Respondendo a 16 processos no Tribunal Superior Eleitoral (TSE) e inúmeros inquéritos no Supremo Tribunal Federal (STF) após a invasão de Brasília por apoiadores, o ex-presidente Jair Bolsonaro (PL) pode ficar inelegível. Contudo, a demora nos processos dificilmente levará o ex-chefe do Executivo para a cadeia.
STF e STJ declaram que Bolsonaro não será preso, mas pode ficar inelegível
Confira o que pensam os magistrados da Suprema Corte sobre a possível prisão de Bolsonaro e porque ela não deve acontecer nos próximos anos.
Essa é a análise feita pelo STF e STJ por magistrados de cortes superiores de Brasília, de acordo com a coluna de hoje (16), da jornalista da Folha de São Paulo Mônica Bergamo.
Condenação e prisão de Bolsonaro têm pouca probabilidade de acontecer até 2026
Ainda de acordo com os magistrados, é praticamente impossível que Bolsonaro seja preso ou condenado nos próximos 4 anos. Isso porque ambas as condições só aconteceriam após uma sentença a qual não cabe mais recurso.
De modo geral, a avaliação considera que, para qualquer um dos processos passarem pelas três instâncias possíveis, eles levariam, em média, pelo menos 4 anos. Contudo, a prisão só poderia ser antecipada se houvesse obstrução de investigações pelo ex-presidente.
Sem foro privilegiado, a prisão de Bolsonaro poderia acontecer em primeira instância?

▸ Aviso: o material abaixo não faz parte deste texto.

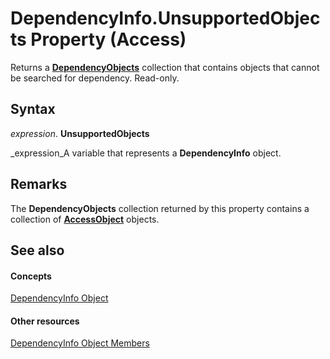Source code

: 
# DependencyInfo.UnsupportedObjects Property (Access)

 Returns a **[DependencyObjects](f146e414-ffda-d69f-73f2-992ab660c6c8.md)** collection that contains objects that cannot be searched for dependency. Read-only.


## Syntax

 _expression_. **UnsupportedObjects**

 _expression_A variable that represents a  **DependencyInfo** object.


## Remarks

The  **DependencyObjects** collection returned by this property contains a collection of **[AccessObject](8a770b33-5bff-120a-6707-ca214ee5ced3.md)** objects.


## See also


#### Concepts


 [DependencyInfo Object](46ccdc3f-0101-5d81-8c01-ac37f139a2bc.md)
#### Other resources


 [DependencyInfo Object Members](be4e20e3-4d1d-f38f-f90b-62cf1ce2a982.md)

Após perder seus direitos políticos como presidente, existe também a chance de Bolsonaro ter a prisão decretada por um juiz da vara de primeira instância. Afinal, 8 dos processos contra ele estão na vara de primeira instância.
Porém, ainda que isso aconteça, há uma probabilidade grande que a Suprema Corte reverta a decisão. Isso aconteceria de modo similar ao que aconteceu anteriormente com o ex-presidente Michel Temer, preso em 2019 por apenas quatro dias.
Prisão ou inelegibilidade de Bolsonaro aconteceria de forma similar à de Lula
Comparando os processos contra Bolsonaro com os que levaram o presidente Lula à cadeia, é possível entender os prazos da justiça para avaliar cada denúncia.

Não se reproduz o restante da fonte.